GP3: A 3D Geometry-Aware Policy with Multi-View Images for Robotic Manipulation
Quanhao Qian, Guoyang Zhao, Gongjie Zhang, Jiuniu Wang, Junlong Gao, Deli Zhao, Ran Xu
AI summary
Problem
Existing methods rely on unstable explicit depth sensors or struggle to generalize when learning implicit 3D geometry from RGB images, limiting robust manipulation in diverse real-world scenes.
Approach
GP3 fine-tunes a pretrained 3D reconstruction model on multi-view RGB inputs to extract dense spatial features, then uses a novel language-conditioned attention mechanism to fuse these features with task instructions for action prediction.
Key results
- Fine-tuned RoboVGGT encoder for robust multi-view 3D reconstruction from RGB
- G-FiLM module that uses language guidance to suppress redundant cross-view attention
- State-of-the-art performance with 11.2% improvement on MetaWorld and 22.7% on RLBench
- Effective real-world transfer to depth-challenging scenes with minimal fine-tuning
Why it matters
Enables robust, sensor-agnostic 3D-aware robotic manipulation that generalizes to unseen tasks without relying on unstable depth hardware.
Abstract
Effective robotic manipulation relies on a precise understanding of 3D scene geometry, and one of the most straightforward ways to acquire such geometry is through multi-view observations.
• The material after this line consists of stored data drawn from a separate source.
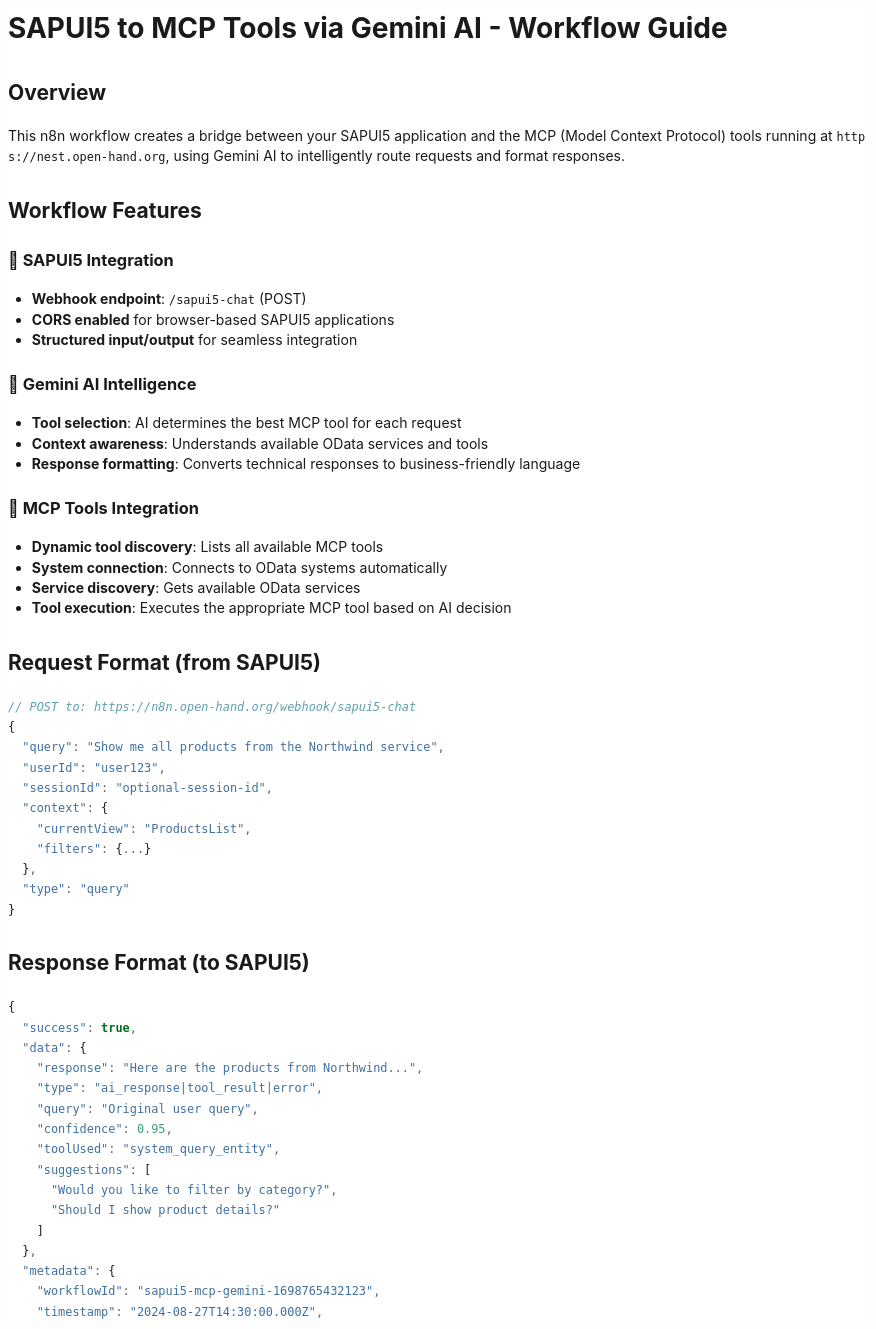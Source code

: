 # SAPUI5 to MCP Tools via Gemini AI - Workflow Guide

## Overview

This n8n workflow creates a bridge between your SAPUI5 application and the MCP (Model Context Protocol) tools running at `https://nest.open-hand.org`, using Gemini AI to intelligently route requests and format responses.

## Workflow Features

### 🎯 **SAPUI5 Integration**
- **Webhook endpoint**: `/sapui5-chat` (POST)
- **CORS enabled** for browser-based SAPUI5 applications
- **Structured input/output** for seamless integration

### 🤖 **Gemini AI Intelligence**
- **Tool selection**: AI determines the best MCP tool for each request
- **Context awareness**: Understands available OData services and tools
- **Response formatting**: Converts technical responses to business-friendly language

### 🔧 **MCP Tools Integration**
- **Dynamic tool discovery**: Lists all available MCP tools
- **System connection**: Connects to OData systems automatically
- **Service discovery**: Gets available OData services
- **Tool execution**: Executes the appropriate MCP tool based on AI decision

## Request Format (from SAPUI5)

```javascript
// POST to: https://n8n.open-hand.org/webhook/sapui5-chat
{
  "query": "Show me all products from the Northwind service",
  "userId": "user123",
  "sessionId": "optional-session-id",
  "context": {
    "currentView": "ProductsList",
    "filters": {...}
  },
  "type": "query"
}
```

## Response Format (to SAPUI5)

```javascript
{
  "success": true,
  "data": {
    "response": "Here are the products from Northwind...",
    "type": "ai_response|tool_result|error",
    "query": "Original user query",
    "confidence": 0.95,
    "toolUsed": "system_query_entity",
    "suggestions": [
      "Would you like to filter by category?",
      "Should I show product details?"
    ]
  },
  "metadata": {
    "workflowId": "sapui5-mcp-gemini-1698765432123",
    "timestamp": "2024-08-27T14:30:00.000Z",
```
Motivated by this, we present GP3—a 3D geometry-aware robotic manipulation policy that leverages multi-view input. GP3 employs a spatial encoder to infer dense spatial features from RGB observations, which enable the estimation of depth and camera parameters, leading to a compact yet expressive 3D scene representation tailored for manipulation. This representation is fused with language instructions and translated into continuous actions via a lightweight policy head. We further introduce G-FiLM, which applies language-conditioned FiLM only to cross-view global attention. Comprehensive experiments demonstrate that GP3 consistently outperforms state-of-the-art methods on simulated benchmarks. Furthermore, GP3 transfers effectively to real- world robots in depth-challenging scenes with only minimal fine-tuning. These results highlight GP3 as a practical, sensor- agnostic solution for geometry-aware robotic manipulation.